>>>>

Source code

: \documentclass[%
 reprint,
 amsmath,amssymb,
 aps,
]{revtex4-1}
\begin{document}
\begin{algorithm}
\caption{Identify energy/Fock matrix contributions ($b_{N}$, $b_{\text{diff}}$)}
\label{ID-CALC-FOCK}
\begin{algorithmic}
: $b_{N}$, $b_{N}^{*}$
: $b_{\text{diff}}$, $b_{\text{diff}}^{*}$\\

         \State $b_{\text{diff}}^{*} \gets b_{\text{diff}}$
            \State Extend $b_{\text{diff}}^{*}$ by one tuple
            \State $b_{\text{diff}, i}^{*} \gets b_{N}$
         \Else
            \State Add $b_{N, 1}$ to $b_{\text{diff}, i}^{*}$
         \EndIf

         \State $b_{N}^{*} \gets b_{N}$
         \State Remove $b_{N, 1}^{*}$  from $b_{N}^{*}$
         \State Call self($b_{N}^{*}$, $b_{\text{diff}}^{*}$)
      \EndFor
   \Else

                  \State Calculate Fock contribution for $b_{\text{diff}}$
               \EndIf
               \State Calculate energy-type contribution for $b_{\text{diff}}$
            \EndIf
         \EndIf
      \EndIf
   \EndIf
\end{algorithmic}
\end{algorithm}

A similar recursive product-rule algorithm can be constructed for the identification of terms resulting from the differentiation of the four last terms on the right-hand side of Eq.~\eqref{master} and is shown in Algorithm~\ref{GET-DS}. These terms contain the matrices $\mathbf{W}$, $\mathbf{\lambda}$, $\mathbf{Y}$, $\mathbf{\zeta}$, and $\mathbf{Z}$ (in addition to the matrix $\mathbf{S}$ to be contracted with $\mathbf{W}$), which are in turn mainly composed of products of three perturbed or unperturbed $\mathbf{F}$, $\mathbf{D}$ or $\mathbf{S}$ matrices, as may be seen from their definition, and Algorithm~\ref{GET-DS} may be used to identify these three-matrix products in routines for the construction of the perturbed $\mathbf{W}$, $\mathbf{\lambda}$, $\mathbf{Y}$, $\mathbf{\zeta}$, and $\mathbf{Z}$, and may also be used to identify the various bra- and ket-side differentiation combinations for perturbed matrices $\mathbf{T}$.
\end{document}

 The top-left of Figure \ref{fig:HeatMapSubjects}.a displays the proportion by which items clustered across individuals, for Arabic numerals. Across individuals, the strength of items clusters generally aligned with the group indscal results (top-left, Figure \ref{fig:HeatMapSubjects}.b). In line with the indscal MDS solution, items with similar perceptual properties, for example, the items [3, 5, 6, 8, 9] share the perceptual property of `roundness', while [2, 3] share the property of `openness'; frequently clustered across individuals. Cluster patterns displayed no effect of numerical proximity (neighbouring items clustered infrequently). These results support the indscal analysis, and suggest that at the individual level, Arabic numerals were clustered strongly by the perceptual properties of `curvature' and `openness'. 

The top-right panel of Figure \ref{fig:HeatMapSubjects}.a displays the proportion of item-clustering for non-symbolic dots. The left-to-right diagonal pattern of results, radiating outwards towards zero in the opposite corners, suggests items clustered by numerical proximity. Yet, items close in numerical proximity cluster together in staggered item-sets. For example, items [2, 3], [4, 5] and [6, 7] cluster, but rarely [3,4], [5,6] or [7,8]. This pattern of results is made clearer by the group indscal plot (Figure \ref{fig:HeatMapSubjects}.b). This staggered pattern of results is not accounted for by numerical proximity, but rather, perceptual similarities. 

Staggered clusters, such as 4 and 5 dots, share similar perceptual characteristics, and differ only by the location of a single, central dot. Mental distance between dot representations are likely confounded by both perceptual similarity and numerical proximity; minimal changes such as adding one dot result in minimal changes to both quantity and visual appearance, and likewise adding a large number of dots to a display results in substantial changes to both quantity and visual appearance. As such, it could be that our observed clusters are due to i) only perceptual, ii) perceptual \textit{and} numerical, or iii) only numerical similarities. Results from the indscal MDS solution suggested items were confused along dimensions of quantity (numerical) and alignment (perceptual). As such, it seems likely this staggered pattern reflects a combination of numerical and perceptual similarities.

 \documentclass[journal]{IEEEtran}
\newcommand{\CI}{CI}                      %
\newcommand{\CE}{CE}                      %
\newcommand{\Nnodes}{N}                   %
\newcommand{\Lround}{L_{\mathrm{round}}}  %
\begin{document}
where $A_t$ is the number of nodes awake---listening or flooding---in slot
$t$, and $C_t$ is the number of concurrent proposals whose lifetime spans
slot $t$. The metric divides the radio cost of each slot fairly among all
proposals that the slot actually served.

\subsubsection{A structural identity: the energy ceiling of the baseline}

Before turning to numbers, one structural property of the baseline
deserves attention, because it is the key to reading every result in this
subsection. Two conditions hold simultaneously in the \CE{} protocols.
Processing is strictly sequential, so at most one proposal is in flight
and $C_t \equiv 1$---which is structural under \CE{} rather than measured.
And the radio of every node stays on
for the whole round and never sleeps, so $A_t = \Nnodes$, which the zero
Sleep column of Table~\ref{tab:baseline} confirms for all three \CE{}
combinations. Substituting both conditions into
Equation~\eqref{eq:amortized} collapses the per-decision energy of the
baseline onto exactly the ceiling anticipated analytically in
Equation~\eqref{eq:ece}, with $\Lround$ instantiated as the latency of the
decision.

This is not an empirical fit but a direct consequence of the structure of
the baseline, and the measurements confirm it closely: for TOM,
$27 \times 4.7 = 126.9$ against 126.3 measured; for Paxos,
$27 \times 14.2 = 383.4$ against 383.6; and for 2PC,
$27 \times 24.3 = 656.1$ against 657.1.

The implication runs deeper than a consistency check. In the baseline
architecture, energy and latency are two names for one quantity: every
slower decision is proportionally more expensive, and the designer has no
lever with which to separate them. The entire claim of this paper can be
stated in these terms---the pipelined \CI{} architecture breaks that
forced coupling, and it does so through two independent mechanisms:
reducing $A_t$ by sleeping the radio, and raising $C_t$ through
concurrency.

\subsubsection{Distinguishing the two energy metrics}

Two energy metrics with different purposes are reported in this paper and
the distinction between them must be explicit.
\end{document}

<<<<

> [What the task asks]
Search the data for the string "Calculate" and copy every line where it appears.

> [Response below]
                  \State Calculate Fock contribution for $b_{\text{diff}}$
               \State Calculate energy-type contribution for $b_{\text{diff}}$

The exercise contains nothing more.